C’est un discours acerbe que Marcel de Souza a servi aux militants du Frap et des invités hier dimanche matin à l’ouverture du 2è congrès ordinaire du Front républicain pour une alternative patriotique (Frap). Ministre de la République sous Boni Yayi et actuellement député à l’Assemblée Nationale, grâce à la liste Fcbe dont le leader charismatique n’est que Boni Yayi ; il s’est prononcé sur le bilan des relations de son parti avec Boni Yayi.

Dans le discours qu’il a prononcé, (voir ci-dessous) il s’est affreusement attaqué à la gouvernance politique, économique et sociale du régime dont il a servi avec abnégation et dévouement. Pour lui, les actes posés par le pouvoir en place sont flous. Le discours de Marcel de Souza contraste bien avec son séjour au gouvernement. Lire l’extrait de son discours.

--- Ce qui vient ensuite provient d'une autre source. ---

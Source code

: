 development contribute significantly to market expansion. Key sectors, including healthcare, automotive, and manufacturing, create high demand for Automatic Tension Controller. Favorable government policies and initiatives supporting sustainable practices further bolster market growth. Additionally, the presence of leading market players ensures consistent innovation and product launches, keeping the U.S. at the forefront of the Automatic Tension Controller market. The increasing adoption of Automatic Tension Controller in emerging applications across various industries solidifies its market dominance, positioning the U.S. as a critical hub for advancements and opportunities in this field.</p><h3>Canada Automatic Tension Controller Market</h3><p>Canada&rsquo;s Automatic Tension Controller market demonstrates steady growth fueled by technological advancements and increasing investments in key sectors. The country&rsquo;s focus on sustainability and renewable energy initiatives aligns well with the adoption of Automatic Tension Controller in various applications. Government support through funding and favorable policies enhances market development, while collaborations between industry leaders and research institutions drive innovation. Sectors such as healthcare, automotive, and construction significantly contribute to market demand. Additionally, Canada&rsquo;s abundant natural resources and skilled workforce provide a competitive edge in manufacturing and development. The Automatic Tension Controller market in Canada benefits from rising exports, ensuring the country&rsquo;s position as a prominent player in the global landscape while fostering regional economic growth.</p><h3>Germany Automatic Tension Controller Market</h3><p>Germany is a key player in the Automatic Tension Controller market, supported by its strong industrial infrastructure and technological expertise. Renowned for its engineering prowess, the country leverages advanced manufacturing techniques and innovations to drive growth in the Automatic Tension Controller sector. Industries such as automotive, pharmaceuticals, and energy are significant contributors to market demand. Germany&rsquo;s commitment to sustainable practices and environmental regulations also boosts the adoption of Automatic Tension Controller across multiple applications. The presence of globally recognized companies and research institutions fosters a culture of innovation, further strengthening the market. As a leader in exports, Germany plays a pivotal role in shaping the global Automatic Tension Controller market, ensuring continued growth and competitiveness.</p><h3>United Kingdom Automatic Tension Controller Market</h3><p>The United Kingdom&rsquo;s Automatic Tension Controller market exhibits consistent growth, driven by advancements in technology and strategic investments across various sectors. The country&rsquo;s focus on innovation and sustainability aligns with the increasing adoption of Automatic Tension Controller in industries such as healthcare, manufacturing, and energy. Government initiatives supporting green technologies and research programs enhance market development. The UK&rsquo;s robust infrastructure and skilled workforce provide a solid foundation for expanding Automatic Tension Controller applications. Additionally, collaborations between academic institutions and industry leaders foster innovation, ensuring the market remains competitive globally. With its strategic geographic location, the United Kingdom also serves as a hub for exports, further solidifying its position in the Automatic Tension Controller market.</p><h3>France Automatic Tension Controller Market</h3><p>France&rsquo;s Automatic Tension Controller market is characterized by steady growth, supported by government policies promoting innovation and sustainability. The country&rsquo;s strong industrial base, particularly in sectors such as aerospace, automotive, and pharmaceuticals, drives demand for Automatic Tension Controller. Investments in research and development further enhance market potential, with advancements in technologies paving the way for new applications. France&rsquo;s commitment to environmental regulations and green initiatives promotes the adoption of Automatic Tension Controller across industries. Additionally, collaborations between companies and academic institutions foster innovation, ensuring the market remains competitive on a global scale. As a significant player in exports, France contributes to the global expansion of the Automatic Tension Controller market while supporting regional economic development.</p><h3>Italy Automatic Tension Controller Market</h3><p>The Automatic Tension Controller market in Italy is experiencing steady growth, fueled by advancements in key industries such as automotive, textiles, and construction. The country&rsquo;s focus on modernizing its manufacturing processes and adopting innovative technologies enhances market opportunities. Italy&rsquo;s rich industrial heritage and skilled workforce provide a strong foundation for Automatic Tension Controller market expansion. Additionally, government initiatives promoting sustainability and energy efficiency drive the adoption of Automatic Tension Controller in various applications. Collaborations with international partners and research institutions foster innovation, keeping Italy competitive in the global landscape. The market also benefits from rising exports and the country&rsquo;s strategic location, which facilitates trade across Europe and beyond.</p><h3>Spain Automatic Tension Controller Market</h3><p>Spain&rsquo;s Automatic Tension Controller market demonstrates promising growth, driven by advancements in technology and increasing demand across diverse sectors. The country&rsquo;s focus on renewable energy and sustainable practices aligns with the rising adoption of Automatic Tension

Extrait discours de Marcel de Souza

« …Aujourd’hui, nous notons que le Frap doit organiser son congrès pour que nous puissions retrouver nos repères. Notre jeune parti a donné le meilleur de lui-même pour défendre les actions et le Projet de société du Président Boni Yayi avec le retentissant KO de 2011. Le Frap s’associe solennellement aux autres partis de la mouvance pour assurer sa part de responsabilité pour toutes les actions positives et même les difficultés et les insuffisances, les défis qui restent à relever. Aujourd’hui, nous devons remercier le Président Thomas Boni Yayi qui, à chaque remaniement a toujours nommé un membre du parti Frap dans son gouvernement. Aujourd’hui, le Frap ne veut aller dire que nous nous opposons à tout ce qui s’est passé. Au contraire, moi personnellement, je dis que nous devons assumer. Nous devons assumer les résultats auxquels nous avons aboutis car ce ne serait pas responsable de notre part de dire aujourd’hui, voilà, il y a telle insuffisance, il y a telle faiblesse… nous n’en sommes pas responsables. Nous ne sommes pas de la trempe de ces gens-là.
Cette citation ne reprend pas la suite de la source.